The Effects of Technology in Developing Contries


This week I decided to look at a paper written in the National Graduate Institute for Policy Studies. This paper was written by Yuqing Xing and Bo Zhang and it discusses the issue of technological advances in developing countries and the effects on developed countries with use of the Ricardian Model. I will summarize and explain the results of their research in the remaining of this  blog.

 To determine the effects of technological bias growth in a developing country, the authors assume there are two countries. Country One is developed and specialized in good one(comparative advantage). Country Two is developing and specialized in good two(comparative advantage).  At this point, if these two countries trade, they will both gain from trade and overall welfare will rise in both countries. We have seen this in class with how the indifference curve shifts out. Next, the Authors assumed that Country two has a technological advancement in good one that now allows them to produce both goods. At this point, the welfare of Country One is a decreasing function of the production of good one in Country Two. The authors then made it clear that even before Country Two completely catches up to the production of Country One in good one, the welfare of Country one is falling. The Authors next talk about how the size of the countries can play a part in the effect on welfare in this situation. If Country One is a smaller country and Country Two is large, Country Two can have a less significant advancement and still have a large effect on Country One compared to if Country Two was small and Country One was large. This is because with a larger population it is easier to produce more than if you have a smaller population.

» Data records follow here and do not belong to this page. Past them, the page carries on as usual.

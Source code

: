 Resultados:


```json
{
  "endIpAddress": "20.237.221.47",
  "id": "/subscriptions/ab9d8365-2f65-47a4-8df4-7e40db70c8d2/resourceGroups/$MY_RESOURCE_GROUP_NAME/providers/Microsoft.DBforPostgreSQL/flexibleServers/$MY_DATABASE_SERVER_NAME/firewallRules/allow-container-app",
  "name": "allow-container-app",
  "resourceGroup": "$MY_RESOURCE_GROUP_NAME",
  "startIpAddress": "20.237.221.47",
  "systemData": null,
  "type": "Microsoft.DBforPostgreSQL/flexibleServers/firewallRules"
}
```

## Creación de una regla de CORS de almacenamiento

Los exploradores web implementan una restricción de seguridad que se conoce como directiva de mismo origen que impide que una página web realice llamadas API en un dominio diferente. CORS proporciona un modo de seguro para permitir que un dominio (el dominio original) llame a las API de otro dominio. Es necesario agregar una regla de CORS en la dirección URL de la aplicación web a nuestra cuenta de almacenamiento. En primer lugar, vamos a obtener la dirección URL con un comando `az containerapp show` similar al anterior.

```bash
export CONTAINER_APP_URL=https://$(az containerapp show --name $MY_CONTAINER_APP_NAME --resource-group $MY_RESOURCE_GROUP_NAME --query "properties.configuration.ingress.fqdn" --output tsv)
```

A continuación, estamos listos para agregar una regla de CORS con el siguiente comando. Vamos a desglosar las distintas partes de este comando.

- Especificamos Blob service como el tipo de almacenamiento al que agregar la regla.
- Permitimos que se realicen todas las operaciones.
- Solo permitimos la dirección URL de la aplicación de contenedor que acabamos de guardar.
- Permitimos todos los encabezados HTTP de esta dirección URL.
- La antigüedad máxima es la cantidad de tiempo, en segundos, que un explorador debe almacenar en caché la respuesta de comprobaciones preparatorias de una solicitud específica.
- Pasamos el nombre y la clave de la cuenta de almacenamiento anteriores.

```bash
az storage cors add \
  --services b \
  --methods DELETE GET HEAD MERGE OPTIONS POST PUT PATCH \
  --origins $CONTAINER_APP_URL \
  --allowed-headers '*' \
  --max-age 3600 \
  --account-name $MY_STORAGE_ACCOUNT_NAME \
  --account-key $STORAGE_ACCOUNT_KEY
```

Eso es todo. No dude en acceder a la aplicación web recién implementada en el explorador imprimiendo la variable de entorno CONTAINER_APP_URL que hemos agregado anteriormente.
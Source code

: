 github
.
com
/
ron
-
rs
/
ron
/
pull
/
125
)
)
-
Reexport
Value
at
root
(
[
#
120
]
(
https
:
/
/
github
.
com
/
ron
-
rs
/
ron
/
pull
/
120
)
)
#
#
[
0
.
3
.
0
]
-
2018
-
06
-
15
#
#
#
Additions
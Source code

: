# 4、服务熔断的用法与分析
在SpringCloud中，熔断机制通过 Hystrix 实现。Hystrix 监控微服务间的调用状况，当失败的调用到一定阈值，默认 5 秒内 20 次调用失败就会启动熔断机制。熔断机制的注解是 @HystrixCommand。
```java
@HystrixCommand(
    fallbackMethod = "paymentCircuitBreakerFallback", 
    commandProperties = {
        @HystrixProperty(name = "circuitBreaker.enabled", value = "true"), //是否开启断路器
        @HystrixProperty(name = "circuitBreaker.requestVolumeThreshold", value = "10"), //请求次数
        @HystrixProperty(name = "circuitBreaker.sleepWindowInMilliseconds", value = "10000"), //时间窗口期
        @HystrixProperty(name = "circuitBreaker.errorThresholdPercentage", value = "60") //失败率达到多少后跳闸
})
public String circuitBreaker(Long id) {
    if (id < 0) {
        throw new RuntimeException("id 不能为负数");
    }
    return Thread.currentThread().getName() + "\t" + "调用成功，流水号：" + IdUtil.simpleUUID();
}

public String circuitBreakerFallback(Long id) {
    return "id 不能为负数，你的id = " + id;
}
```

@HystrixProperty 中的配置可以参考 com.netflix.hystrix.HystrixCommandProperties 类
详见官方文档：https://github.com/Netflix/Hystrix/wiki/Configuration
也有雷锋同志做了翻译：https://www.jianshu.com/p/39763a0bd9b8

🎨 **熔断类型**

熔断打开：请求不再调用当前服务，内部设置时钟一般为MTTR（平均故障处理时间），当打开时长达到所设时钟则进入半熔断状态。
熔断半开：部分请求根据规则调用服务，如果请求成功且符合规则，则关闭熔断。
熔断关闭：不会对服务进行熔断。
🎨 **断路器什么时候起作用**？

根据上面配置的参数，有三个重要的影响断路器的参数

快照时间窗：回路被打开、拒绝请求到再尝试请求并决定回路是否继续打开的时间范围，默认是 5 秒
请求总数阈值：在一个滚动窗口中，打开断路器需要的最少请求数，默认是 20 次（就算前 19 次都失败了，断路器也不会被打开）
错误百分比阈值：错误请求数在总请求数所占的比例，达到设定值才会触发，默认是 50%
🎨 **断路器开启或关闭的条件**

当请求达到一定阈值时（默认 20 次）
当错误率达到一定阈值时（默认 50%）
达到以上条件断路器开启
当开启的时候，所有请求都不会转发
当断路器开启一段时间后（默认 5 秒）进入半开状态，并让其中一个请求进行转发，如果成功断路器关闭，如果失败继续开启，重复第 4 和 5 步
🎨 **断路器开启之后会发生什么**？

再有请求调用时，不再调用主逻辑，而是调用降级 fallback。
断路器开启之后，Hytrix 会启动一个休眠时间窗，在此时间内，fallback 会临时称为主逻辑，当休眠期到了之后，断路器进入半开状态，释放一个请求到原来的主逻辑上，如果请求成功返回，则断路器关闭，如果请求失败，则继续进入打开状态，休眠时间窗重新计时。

To better illustrate their finding, I will briefly explain why this happens in terms of what we have discussed in class. As one country has technological advances, the PPF shifts out. With this shift they can produce more. When they can produce more, it puts more of the product on the market. If this happens, they can produce enough of the original good to use themselves as well as export while at the same time producing the good they were importing. This would lead to a trade imbalance with the country they are exporting to and lead to a drop-in welfare of that country because the amount exported drops thus leading to a decline in the production, this leading to the production curve becoming closer to the original PPF without trade and the indifference curve shifting to the left.

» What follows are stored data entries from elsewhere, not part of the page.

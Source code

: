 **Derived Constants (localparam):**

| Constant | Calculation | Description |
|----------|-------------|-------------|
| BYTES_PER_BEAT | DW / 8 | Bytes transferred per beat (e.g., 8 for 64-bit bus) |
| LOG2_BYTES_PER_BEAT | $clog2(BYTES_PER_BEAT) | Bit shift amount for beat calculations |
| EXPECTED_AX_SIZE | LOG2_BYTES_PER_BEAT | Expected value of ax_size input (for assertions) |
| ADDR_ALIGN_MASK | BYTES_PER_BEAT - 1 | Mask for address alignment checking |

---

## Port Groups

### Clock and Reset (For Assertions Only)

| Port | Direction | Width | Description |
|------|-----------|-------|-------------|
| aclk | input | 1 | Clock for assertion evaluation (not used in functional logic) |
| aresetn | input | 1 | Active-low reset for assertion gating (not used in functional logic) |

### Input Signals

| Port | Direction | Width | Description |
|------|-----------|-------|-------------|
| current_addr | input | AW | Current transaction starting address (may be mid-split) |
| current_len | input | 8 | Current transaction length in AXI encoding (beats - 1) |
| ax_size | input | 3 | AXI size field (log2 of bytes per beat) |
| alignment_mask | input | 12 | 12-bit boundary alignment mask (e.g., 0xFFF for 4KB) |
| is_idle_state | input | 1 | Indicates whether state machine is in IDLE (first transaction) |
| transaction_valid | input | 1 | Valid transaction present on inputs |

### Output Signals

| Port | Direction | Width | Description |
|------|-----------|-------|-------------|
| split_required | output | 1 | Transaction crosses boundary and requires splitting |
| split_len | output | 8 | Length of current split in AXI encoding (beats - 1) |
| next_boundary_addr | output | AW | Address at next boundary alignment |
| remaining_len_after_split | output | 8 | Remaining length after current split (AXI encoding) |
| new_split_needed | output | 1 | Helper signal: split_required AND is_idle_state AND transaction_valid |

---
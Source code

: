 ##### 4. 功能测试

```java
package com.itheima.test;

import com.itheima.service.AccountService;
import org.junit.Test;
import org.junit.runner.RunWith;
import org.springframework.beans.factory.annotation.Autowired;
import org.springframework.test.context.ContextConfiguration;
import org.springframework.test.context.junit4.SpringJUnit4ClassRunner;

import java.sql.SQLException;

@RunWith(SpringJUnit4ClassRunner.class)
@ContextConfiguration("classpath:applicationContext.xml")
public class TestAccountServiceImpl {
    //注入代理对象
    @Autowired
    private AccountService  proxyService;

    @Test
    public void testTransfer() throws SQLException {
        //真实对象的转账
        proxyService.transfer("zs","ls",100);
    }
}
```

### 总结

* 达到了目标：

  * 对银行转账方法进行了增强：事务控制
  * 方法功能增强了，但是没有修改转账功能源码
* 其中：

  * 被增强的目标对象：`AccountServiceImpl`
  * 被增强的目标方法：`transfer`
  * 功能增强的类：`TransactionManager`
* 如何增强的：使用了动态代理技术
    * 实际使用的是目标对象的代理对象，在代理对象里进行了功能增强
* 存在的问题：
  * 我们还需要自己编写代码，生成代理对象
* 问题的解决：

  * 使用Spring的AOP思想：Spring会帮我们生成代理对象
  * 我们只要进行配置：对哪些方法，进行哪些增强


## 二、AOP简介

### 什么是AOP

Overall, this was a very informative paper that shines light upon the issues and threats that a technological advance in developing countries could cause. This could be very useful with analyzing somewhere like India and its effect on the American welfare. An area I believe the paper could have done a bit better in was presenting data. The article brought forth a lot of equations to explain the results, but it didn’t exactly show any physical number or data. I also wish the paper had shown graphs for to better illustrate the results.



References

Xing, Y., & Zhang, B. (2018). Population, Technological Progress and the Welfare of the North-South Trade: A Revisit of the Classic Ricardian Model (No. 18-10). National Graduate Institute for Policy Studies.

2 comments:

  1. Trae, I really like how this paper pulls together the ideas discussed in class. It is very interesting, to me, to think of the whole "large country vs. small country" effects on terms of trade and welfare. Like you mention, if the developing country experiences import-biased growth, and is small, it won't affect the terms of trade of it's trading partner very much, as the change in relative supply of said imported good will not increase that much to raise the world price. However, like you mention if the country is large and does have the ability to increase the world relative supply of their imports that much, then terms of trade of the trading partner will be effected negatively as the price of those imports (trading partners exports) drops in the world market. I think it would be very interesting to look into "at what point in consumption or population or trade/GDP is a country deemed "large enough" to have an impact on terms of trade?

    ReplyDelete
  2. I like how this paper takes a look at how technological improvements, seen to be as a solely good thing, could have a negative impact on certain countries. The concept of 'big' and 'small' countries is something that is very interesting. Even if a small country generates technological improvements, their impact on world price and trading countries is minimal. Meanwhile, the improvements of large countries can have a huge effect on a smaller country and what they're able to export.